Martial arts itself bothers me, and I would love to see a rework or more tweaks done to it, if I could think of any way to change it that would be better than what we have, the only thing I can think of would become an alert panel avalanche during melee fighting. As is, I can think of no improvements myself so will live with it.
Why are you fixated on throwing being difficult? because of that vid of the amateur throwing sticks more awkwardly then I’ve ever seen anyone accomplish before?
Your example was that being familiar with a tomahawk should make you able to throw it better. That doesn’t make sense, since the martial art teaches you how to hit things with it, not how to throw it.
Children and primates can throw with relative accuracy and power. I don’t know what you think makes a good throw but unless you can provide some evidence that it’s more complicated than the way literally everyone throws things, go ahead.
Excessive concern for real world detail. Point is to provide a way to include the fact that when martial artists practice throwing they do it as part of their martial art, whether or not its consistent in formal presentation in literature.

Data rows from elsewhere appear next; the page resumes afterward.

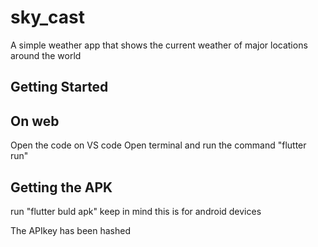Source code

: # sky_cast

A simple weather app that shows the current weather of major locations around the world

## Getting Started
## On web
Open the code on VS code 
Open terminal and run the command "flutter run"

## Getting the APK
run "flutter buld apk" keep in mind this is for android devices

The APIkey has been hashed
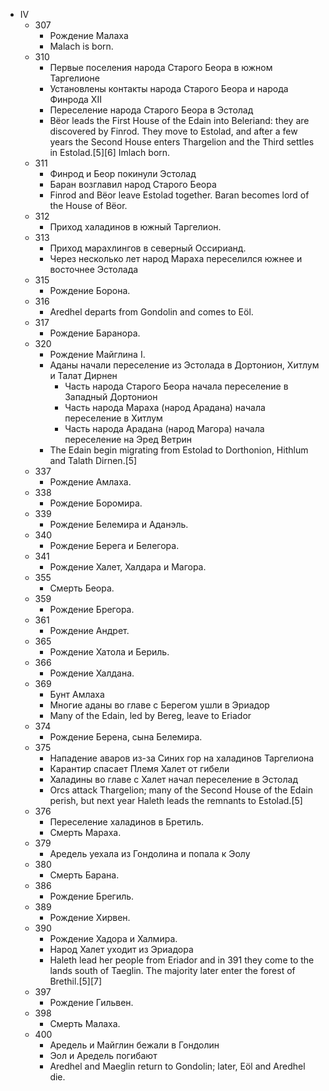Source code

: *   IV
    *   307
        *   Рождение Малаха
        *   Malach is born.
    *   310
        *   Первые поселения народа Старого Беора в южном Таргелионе
        *   Установлены контакты народа Старого Беора и народа Финрода XII
        *   Переселение народа Старого Беора в Эстолад
        *   Bëor leads the First House of the Edain into Beleriand: they are discovered by Finrod. They move to Estolad, and after a few years the Second House enters Thargelion and the Third settles in Estolad.[5][6] Imlach born.
    *   311
        *   Финрод и Беор покинули Эстолад
        *   Баран возглавил народ Старого Беора
        *   Finrod and Bëor leave Estolad together. Baran becomes lord of the House of Bëor.
    *   312
        *   Приход халадинов в южный Таргелион.
    *   313
        *   Приход марахлингов в северный Оссирианд.
        *   Через несколько лет народ Мараха переселился южнее и восточнее
            Эстолада
    *   315
        *   Рождение Борона.
    *   316
        *   Aredhel departs from Gondolin and comes to Eöl.
    *   317
        *   Рождение Баранора.
    *   320
        *   Рождение Майглина I.
        *   Аданы начали переселение из Эстолада в Дортонион, Хитлум и Талат
            Дирнен
            *   Часть народа Старого Беора начала переселение в Западный
                Дортонион
            *   Часть народа Мараха (народ Арадана) начала переселение в Хитлум
            *   Часть народа Арадана (народ Магора) начала переселение на Эред Ветрин
        *   The Edain begin migrating from Estolad to Dorthonion, Hithlum and Talath Dirnen.[5]
    *   337
        *   Рождение Амлаха.
    *   338
        *   Рождение Боромира.
    *   339
        *   Рождение Белемира и Аданэль.
    *   340
        *   Рождение Берега и Белегора.
    *   341
        *   Рождение Халет, Халдара и Магора.
    *   355
        *   Смерть Беора.
    *   359
        *   Рождение Брегора.
    *   361
        *   Рождение Андрет.
    *   365
        *   Рождение Хатола и Бериль.
    *   366
        *   Рождение Халдана.
    *   369
        *   Бунт Амлаха
        *   Многие аданы во главе с Берегом ушли в Эриадор
        *   Many of the Edain, led by Bereg, leave to Eriador
    *   374
        *   Рождение Берена, сына Белемира.
    *   375
        *   Нападение аваров из-за Синих гор на халадинов Таргелиона
        *   Карантир спасает Племя Халет от гибели
        *   Халадины во главе с Халет начал переселение в Эстолад
        *   Orcs attack Thargelion; many of the Second House of the Edain perish, but next year Haleth leads the remnants to Estolad.[5]
    *   376
        *   Переселение халадинов в Бретиль.
        *   Смерть Мараха.
    *   379
        *   Аредель уехала из Гондолина и попала к Эолу
    *   380
        *   Смерть Барана.
    *   386
        *   Рождение Брегиль.
    *   389
        *   Рождение Хирвен.
    *   390
        *   Рождение Хадора и Халмира.
        *   Народ Халет уходит из Эриадора
        *   Haleth lead her people from Eriador and in 391 they come to the lands south of Taeglin. The majority later enter the forest of Brethil.[5][7]
    *   397
        *   Рождение Гильвен.
    *   398
        *   Смерть Малаха.
    *   400
        *   Аредель и Майглин бежали в Гондолин
        *   Эол и Аредель погибают
        *   Aredhel and Maeglin return to Gondolin; later, Eöl and Aredhel die.
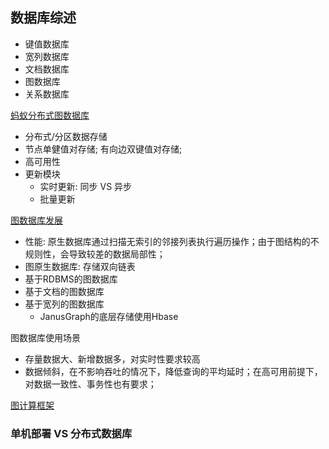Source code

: ## 数据库综述
- 键值数据库
- 宽列数据库
- 文档数据库
- 图数据库
- 关系数据库

[蚂蚁分布式图数据库](https://zhuanlan.zhihu.com/p/69073081)
  -  分布式/分区数据存储
  - 节点单健值对存储; 有向边双键值对存储;
  - 高可用性
  - 更新模块
     - 实时更新: 同步 VS 异步
     - 批量更新
 
[图数据库发展](https://mp.weixin.qq.com/s/8MHQT6J-ah3KElx5ZtmHwA)
- 性能: 原生数据库通过扫描无索引的邻接列表执行遍历操作；由于图结构的不规则性，会导致较差的数据局部性；
- 图原生数据库: 存储双向链表
- 基于RDBMS的图数据库
- 基于文档的图数据库
- 基于宽列的图数据库
  - JanusGraph的底层存储使用Hbase
  
图数据库使用场景
- 存量数据大、新增数据多，对实时性要求较高
- 数据倾斜，在不影响吞吐的情况下，降低查询的平均延时；在高可用前提下，对数据一致性、事务性也有要求；


  
 [图计算框架](https://www.zhihu.com/question/67056086/answer/2374091183?utm_medium=social&utm_oi=606895222513471488&utm_psn=1616988250073112576&utm_source=ZHShareTargetIDMore)
### 单机部署 VS 分布式数据库
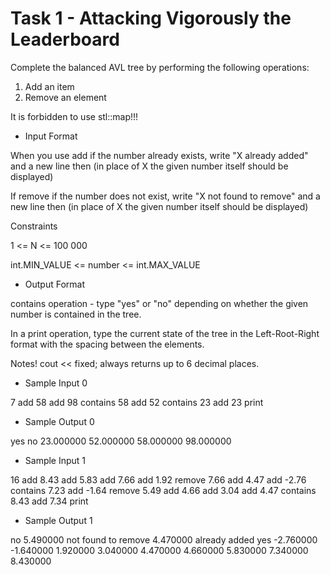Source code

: # Task 1 - Attacking Vigorously the Leaderboard

Complete the balanced AVL tree by performing the following operations:
1. Add an item
2. Remove an element

It is forbidden to use stl::map!!!

- Input Format

When you use add if the number already exists, write "X already added" and a new line then (in place of X the given number itself should be displayed)

If remove if the number does not exist, write "X not found to remove" and a new line then (in place of X the given number itself should be displayed)

Constraints

1 <= N <= 100 000

int.MIN_VALUE <= number <= int.MAX_VALUE

- Output Format

contains operation - type "yes" or "no" depending on whether the given number is contained in the tree.

In a print operation, type the current state of the tree in the Left-Root-Right format with the spacing between the elements.

Notes! cout << fixed; always returns up to 6 decimal places.


- Sample Input 0

7
add 58
add 98
contains 58
add 52
contains 23
add 23
print

- Sample Output 0

yes
no
23.000000 52.000000 58.000000 98.000000 

- Sample Input 1

16
add 8.43
add 5.83
add 7.66
add 1.92
remove 7.66
add 4.47
add -2.76
contains 7.23
add -1.64
remove 5.49
add 4.66
add 3.04
add 4.47
contains 8.43
add 7.34
print

- Sample Output 1

no
5.490000 not found to remove
4.470000 already added
yes
-2.760000 -1.640000 1.920000 3.040000 4.470000 4.660000 5.830000 7.340000 8.430000 

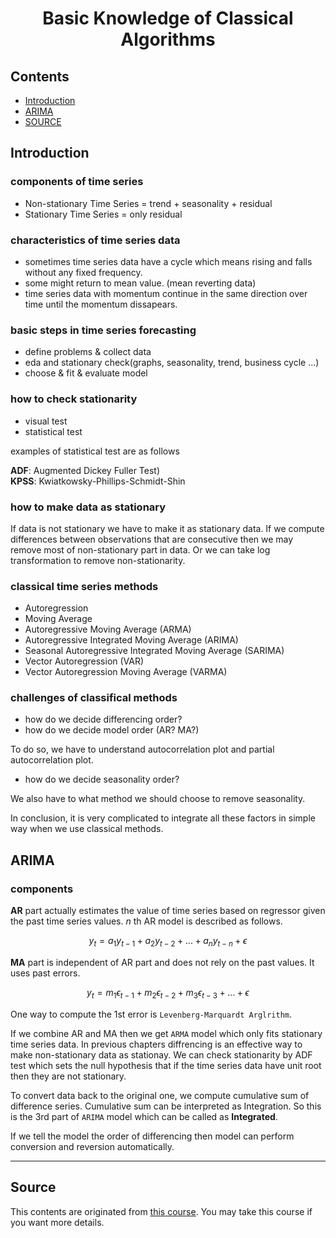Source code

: <h1 align="center">Basic Knowledge of Classical Algorithms</h1>
<h5 align="center"> </h5>

## Contents  
- [Introduction](#introduction)
- [ARIMA](#arima)
- [SOURCE](#source)

## Introduction  

### components of time series
- Non-stationary Time Series = trend + seasonality + residual  
- Stationary Time Series = only residual

### characteristics of time series data
- sometimes time series data have a cycle which means rising and falls without any fixed frequency.  
- some might return to mean value. (mean reverting data)  
- time series data with momentum continue in the same direction over time until the momentum dissapears.  

### basic steps in time series forecasting  
- define problems & collect data  
- eda and stationary check(graphs, seasonality, trend, business cycle ...)  
- choose & fit & evaluate model  

### how to check stationarity  
- visual test  
- statistical test

examples of statistical test are as follows  

**ADF**: Augmented Dickey Fuller Test)  
**KPSS**: Kwiatkowsky-Phillips-Schmidt-Shin  

### how to make data as stationary  
If data is not stationary we have to make it as stationary data. If we compute differences between observations that are consecutive then we may remove most of non-stationary part in data. Or we can take log transformation to remove non-stationarity.   

### classical time series methods  
- Autoregression  
- Moving Average  
- Autoregressive Moving Average (ARMA)  
- Autoregressive Integrated Moving Average (ARIMA)  
- Seasonal Autoregressive Integrated Moving Average (SARIMA)  
- Vector Autoregression (VAR)  
- Vector Autoregression Moving Average (VARMA)  

### challenges of classifical methods  
- how do we decide differencing order?  
- how do we decide model order (AR? MA?)  

To do so, we have to understand autocorrelation plot and partial autocorrelation plot.  

- how do we decide seasonality order?  

We also have to what method we should choose to remove seasonality.  

In conclusion, it is very complicated to integrate all these factors in simple way when we use classical methods.  


## ARIMA  

### components  
**AR** part actually estimates the value of time series based on regressor given the past time series values. $n$ th AR model is described as follows.    

$$ y_t = a_1 y_{t-1} + a_2 y_{t-2} + ... + a_n y_{t-n} + \epsilon $$  

**MA** part is independent of AR part and does not rely on the past values. It uses past errors.  

$$ y_t = m_1 \epsilon_{t-1} + m_2 \epsilon_{t-2} + m_3 \epsilon_{t-3} + ... + \epsilon $$  

One way to compute the 1st error is `Levenberg-Marquardt Arglrithm`.  

If we combine AR and MA then we get `ARMA` model which only fits stationary time series data. In previous chapters diffrencing is an effective way to make non-stationary data as stationay. We can check stationarity by ADF test which sets the null hypothesis that if the time series data have unit root then they are not stationary.  

To convert data back to the original one, we compute cumulative sum of difference series. Cumulative sum can be interpreted as Integration. So this is the 3rd part of `ARIMA` model which can be called as **Integrated**.  

If we tell the model the order of differencing then model can perform conversion and reversion automatically.  

---
## Source  
This contents are originated from [this course](https://fastcampus.app/course-detail/210867). You may take this course if you want more details.  
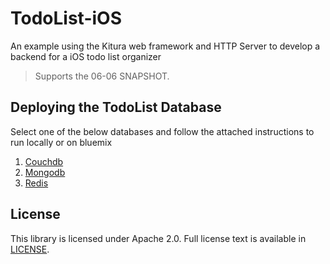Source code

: # TodoList-iOS

An example using the Kitura web framework and HTTP Server to develop a backend for a iOS todo list organizer

> Supports the 06-06 SNAPSHOT.

## Deploying the TodoList Database ##

Select one of the below databases and follow the attached instructions to run locally or on bluemix

1. [Couchdb](https://github.com/IBM-Swift/todolist-couchdb)
2. [Mongodb](https://github.com/IBM-Swift/todolist-mongodb)
3. [Redis](https://github.com/IBM-Swift/todolist-redis)

## License

This library is licensed under Apache 2.0. Full license text is available in [LICENSE](LICENSE).
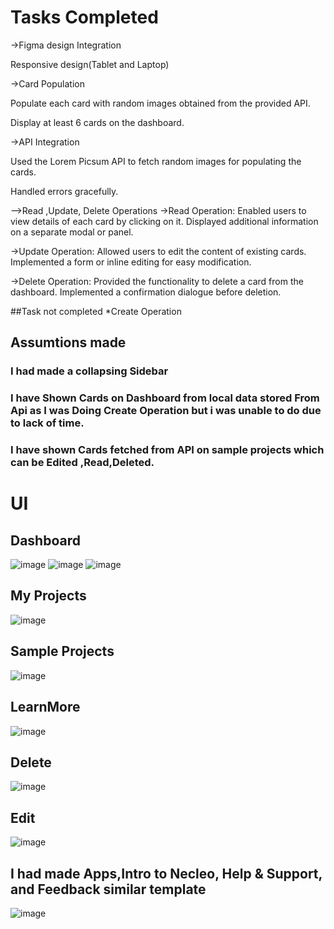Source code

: # Tasks Completed 

->Figma design Integration

Responsive design(Tablet and Laptop)

->Card Population

Populate each card with random images obtained from the provided API.

Display at least 6 cards on the dashboard.

->API Integration

Used the Lorem Picsum API to fetch random images for populating the cards.

Handled errors gracefully.

-->Read ,Update, Delete Operations
->Read Operation:
Enabled users to view details of each card by clicking on it.
Displayed additional information on a separate modal or panel.

->Update Operation:
Allowed users to edit the content of existing cards.
Implemented a form or inline editing for easy modification.

->Delete Operation:
Provided the functionality to delete a card from the dashboard.
Implemented a confirmation dialogue before deletion.

##Task not completed 
*Create Operation

## Assumtions made 
### I had made a collapsing Sidebar
### I have Shown Cards on Dashboard from local data stored From Api as I was Doing Create Operation but i was unable to do due to lack of time.
### I have shown Cards fetched from API on sample projects which can be Edited ,Read,Deleted.

# UI
## Dashboard
![image](https://github.com/Humancodes/Submission_web_dev/assets/89327185/a429053d-4cde-4898-8d52-46c687cd37c9)
![image](https://github.com/Humancodes/Submission_web_dev/assets/89327185/e330371f-291b-4550-8981-5d5b649263aa)
![image](https://github.com/Humancodes/Submission_web_dev/assets/89327185/59300b1b-808a-4731-bee3-bf8ac9dbc1c6)

## My Projects

![image](https://github.com/Humancodes/Submission_web_dev/assets/89327185/1542e1dc-92e9-4ff0-b89b-c35e6380b9ee)

## Sample Projects
![image](https://github.com/Humancodes/Submission_web_dev/assets/89327185/fcf7e696-56a1-49e9-83fa-fc03230494ed)

## LearnMore
![image](https://github.com/Humancodes/Submission_web_dev/assets/89327185/9671d265-3144-4b48-9d1b-fe1e442cd9db)

## Delete
![image](https://github.com/Humancodes/Submission_web_dev/assets/89327185/5e4868c5-c03b-4fc9-b194-99b6441f032a)

## Edit
![image](https://github.com/Humancodes/Submission_web_dev/assets/89327185/08c806ee-89b0-4925-8023-1871382bc75e)

## I had made Apps,Intro to Necleo, Help & Support, and Feedback similar template
![image](https://github.com/Humancodes/Submission_web_dev/assets/89327185/21b811e4-d805-495f-aa6b-11dfebc36d78)

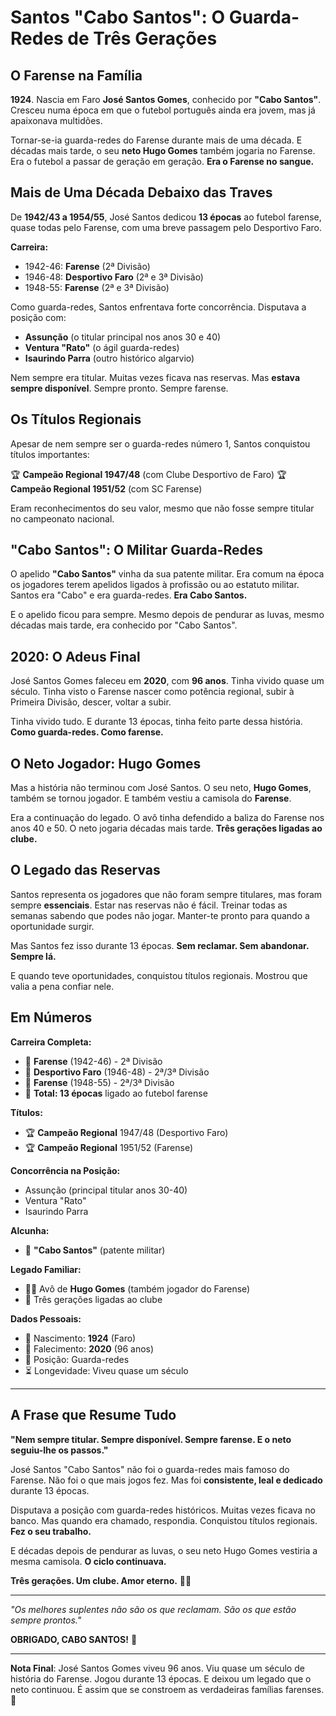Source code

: # Santos "Cabo Santos": O Guarda-Redes de Três Gerações

## O Farense na Família

**1924**. Nascia em Faro **José Santos Gomes**, conhecido por **"Cabo Santos"**. Cresceu numa época em que o futebol português ainda era jovem, mas já apaixonava multidões.

Tornar-se-ia guarda-redes do Farense durante mais de uma década. E décadas mais tarde, o seu **neto Hugo Gomes** também jogaria no Farense. Era o futebol a passar de geração em geração. **Era o Farense no sangue.**

## Mais de Uma Década Debaixo das Traves

De **1942/43 a 1954/55**, José Santos dedicou **13 épocas** ao futebol farense, quase todas pelo Farense, com uma breve passagem pelo Desportivo Faro.

**Carreira:**
- 1942-46: **Farense** (2ª Divisão)
- 1946-48: **Desportivo Faro** (2ª e 3ª Divisão)
- 1948-55: **Farense** (2ª e 3ª Divisão)

Como guarda-redes, Santos enfrentava forte concorrência. Disputava a posição com:
- **Assunção** (o titular principal nos anos 30 e 40)
- **Ventura "Rato"** (o ágil guarda-redes)
- **Isaurindo Parra** (outro histórico algarvio)

Nem sempre era titular. Muitas vezes ficava nas reservas. Mas **estava sempre disponível**. Sempre pronto. Sempre farense.

## Os Títulos Regionais

Apesar de nem sempre ser o guarda-redes número 1, Santos conquistou títulos importantes:

🏆 **Campeão Regional 1947/48** (com Clube Desportivo de Faro)
🏆 **Campeão Regional 1951/52** (com SC Farense)

Eram reconhecimentos do seu valor, mesmo que não fosse sempre titular no campeonato nacional.

## "Cabo Santos": O Militar Guarda-Redes

O apelido **"Cabo Santos"** vinha da sua patente militar. Era comum na época os jogadores terem apelidos ligados à profissão ou ao estatuto militar. Santos era "Cabo" e era guarda-redes. **Era Cabo Santos.**

E o apelido ficou para sempre. Mesmo depois de pendurar as luvas, mesmo décadas mais tarde, era conhecido por "Cabo Santos".

## 2020: O Adeus Final

José Santos Gomes faleceu em **2020**, com **96 anos**. Tinha vivido quase um século. Tinha visto o Farense nascer como potência regional, subir à Primeira Divisão, descer, voltar a subir.

Tinha vivido tudo. E durante 13 épocas, tinha feito parte dessa história. **Como guarda-redes. Como farense.**

## O Neto Jogador: Hugo Gomes

Mas a história não terminou com José Santos. O seu neto, **Hugo Gomes**, também se tornou jogador. E também vestiu a camisola do **Farense**.

Era a continuação do legado. O avô tinha defendido a baliza do Farense nos anos 40 e 50. O neto jogaria décadas mais tarde. **Três gerações ligadas ao clube.**

## O Legado das Reservas

Santos representa os jogadores que não foram sempre titulares, mas foram sempre **essenciais**. Estar nas reservas não é fácil. Treinar todas as semanas sabendo que podes não jogar. Manter-te pronto para quando a oportunidade surgir.

Mas Santos fez isso durante 13 épocas. **Sem reclamar. Sem abandonar. Sempre lá.**

E quando teve oportunidades, conquistou títulos regionais. Mostrou que valia a pena confiar nele.

## Em Números

**Carreira Completa:**
- 🧤 **Farense** (1942-46) - 2ª Divisão
- 🧤 **Desportivo Faro** (1946-48) - 2ª/3ª Divisão
- 🧤 **Farense** (1948-55) - 2ª/3ª Divisão
- 📅 **Total: 13 épocas** ligado ao futebol farense

**Títulos:**
- 🏆 **Campeão Regional** 1947/48 (Desportivo Faro)
- 🏆 **Campeão Regional** 1951/52 (Farense)

**Concorrência na Posição:**
- Assunção (principal titular anos 30-40)
- Ventura "Rato"
- Isaurindo Parra

**Alcunha:**
- 👤 **"Cabo Santos"** (patente militar)

**Legado Familiar:**
- 👨‍👦 Avô de **Hugo Gomes** (também jogador do Farense)
- 🦁 Três gerações ligadas ao clube

**Dados Pessoais:**
- 📅 Nascimento: **1924** (Faro)
- 📅 Falecimento: **2020** (96 anos)
- 🧤 Posição: Guarda-redes
- ⏳ Longevidade: Viveu quase um século

---

## A Frase que Resume Tudo

**"Nem sempre titular. Sempre disponível. Sempre farense. E o neto seguiu-lhe os passos."**

José Santos "Cabo Santos" não foi o guarda-redes mais famoso do Farense. Não foi o que mais jogos fez. Mas foi **consistente, leal e dedicado** durante 13 épocas.

Disputava a posição com guarda-redes históricos. Muitas vezes ficava no banco. Mas quando era chamado, respondia. Conquistou títulos regionais. **Fez o seu trabalho.**

E décadas depois de pendurar as luvas, o seu neto Hugo Gomes vestiria a mesma camisola. **O ciclo continuava.**

**Três gerações. Um clube. Amor eterno.** 🦁🧤

---

*"Os melhores suplentes não são os que reclamam. São os que estão sempre prontos."*

**OBRIGADO, CABO SANTOS!** 🙏

---

**Nota Final**: José Santos Gomes viveu 96 anos. Viu quase um século de história do Farense. Jogou durante 13 épocas. E deixou um legado que o neto continuou. É assim que se constroem as verdadeiras famílias farenses. 🦁
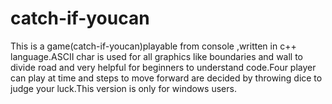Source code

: # catch-if-youcan
This is a game(catch-if-youcan)playable from console ,written in c++ language.ASCII char is used for all graphics like boundaries and wall to divide road and very helpful for beginners to understand code.Four player can play at time and steps to move forward  are decided by throwing dice to judge your luck.This version is only for windows users.
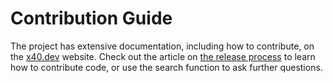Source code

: # Contribution Guide

The project has extensive documentation, including how to contribute, on the [x40.dev](https://x40.dev/) website.
Check out the article on [the release process](https://x40.dev/tutorial/learn-how-code-is-released/) to learn how
to contribute code, or use the search function to ask further questions.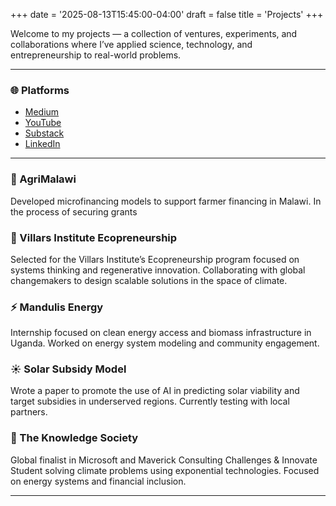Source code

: +++
date = '2025-08-13T15:45:00-04:00'
draft = false
title = 'Projects'
+++

Welcome to my projects — a collection of ventures, experiments, and collaborations where I’ve applied science, technology, and entrepreneurship to real-world problems.

---
### 🌐 Platforms
- [Medium](https://medium.com/@theivem001)  
- [YouTube](https://www.youtube.com/channel/UC3BWXJTCtX2XRWowRzWS46g)  
- [Substack](https://substack.com/home?utm_source=user-menu)  
- [LinkedIn](https://www.linkedin.com/in/kevin-theivendran-0ab344233/?originalSubdomain=ca)

---

### 🌾 AgriMalawi
Developed microfinancing models to support farmer financing in Malawi. In the process of securing grants

### 🌿 Villars Institute Ecopreneurship  
Selected for the Villars Institute’s Ecopreneurship program focused on systems thinking and regenerative innovation. Collaborating with global changemakers to design scalable solutions in the space of climate.

### ⚡ Mandulis Energy
Internship focused on clean energy access and biomass infrastructure in Uganda. Worked on energy system modeling and community engagement.

### ☀️ Solar Subsidy Model
Wrote a paper to promote the use of AI in predicting solar viability and target subsidies in underserved regions. Currently testing with local partners.

### 🧠 The Knowledge Society
Global finalist in Microsoft and Maverick Consulting Challenges & Innovate Student solving climate problems using exponential technologies. Focused on energy systems and financial inclusion.

---



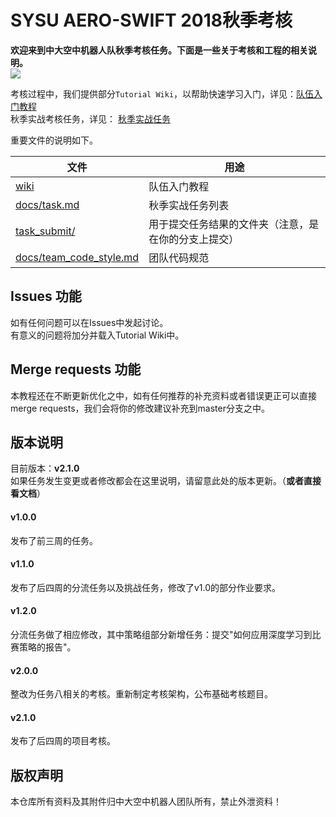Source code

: # SYSU AERO-SWIFT 2018秋季考核

**欢迎来到中大空中机器人队秋季考核任务。下面是一些关于考核和工程的相关说明。**  
![](https://github.com/SYSU-AERO-SWIFT/tutorial_2018/blob/master/logo.jpg)

考核过程中，我们提供部分`Tutorial Wiki`，以帮助快速学习入门，详见：[队伍入门教程](https://github.com/SYSU-AERO-SWIFT/tutorial_2018/wiki)    
秋季实战考核任务，详见： [秋季实战任务](https://github.com/SYSU-AERO-SWIFT/tutorial_2018/blob/master/docs/task.md)  

重要文件的说明如下。  

| 文件               | 用途                         |
| ---------------- | -------------------------- |
| [wiki](https://github.com/SYSU-AERO-SWIFT/tutorial_2018/wiki)     | 队伍入门教程                     |
| [docs/task.md](https://github.com/SYSU-AERO-SWIFT/tutorial_2018/blob/master/docs/task.md)          | 秋季实战任务列表                   |
| [task_submit/](https://github.com/SYSU-AERO-SWIFT/tutorial_2018/tree/master/task_submit)     | 用于提交任务结果的文件夹（注意，是在你的分支上提交）|
| [docs/team_code_style.md](https://github.com/SYSU-AERO-SWIFT/tutorial_2018/blob/master/docs/team_code_style.md)|团队代码规范|

## Issues 功能
如有任何问题可以在Issues中发起讨论。    
有意义的问题将加分并载入Tutorial Wiki中。

## Merge requests 功能
本教程还在不断更新优化之中，如有任何推荐的补充资料或者错误更正可以直接merge requests，我们会将你的修改建议补充到master分支之中。

## 版本说明
目前版本：**v2.1.0**  
如果任务发生变更或者修改都会在这里说明，请留意此处的版本更新。（**或者直接看文档**）

#### v1.0.0 
发布了前三周的任务。

#### v1.1.0
发布了后四周的分流任务以及挑战任务，修改了v1.0的部分作业要求。

#### v1.2.0
分流任务做了相应修改，其中策略组部分新增任务：提交"如何应用深度学习到比赛策略的报告"。

#### v2.0.0 
整改为任务八相关的考核。重新制定考核架构，公布基础考核题目。

#### v2.1.0 
发布了后四周的项目考核。

## 版权声明
本仓库所有资料及其附件归中大空中机器人团队所有，禁止外泄资料！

A baseless claim made on faith, without regard for the same details you’ve demanded.
An example is in the original throwing thread’s OP.
This seems to be the core of victors arguement. This guy is not throwing 0 he is throwing -1 maybe -2. throwing is not hard, if you are in any fashion comfortable with your own body. This guy is clearly not.
That’s nonsense. When a taekwondo practitioner throws a baseball he doesn’t do it in a taekwondo manner. There are certain throwing weapons that are best thrown in specific manner, but that can be modelled with throwing skill, it doesn’t pertain in any way to martial arts.
I looked at this thread’s OP and couldn’t find anything, no idea what you were actually referring to.
??? So yeah, primates can throw. I assume everyone’s played dodgeball so we know children can nail you in the forehead from across a basketball court on a good day. I’d say throwing is I dunno, almost part of human nature?
I’m completely serious. Have you never thrown anything?
Go outside, pick up a rock, throw it at something (not living or fragile.) See how easy it is to forcibly accelerate something in a specific direction?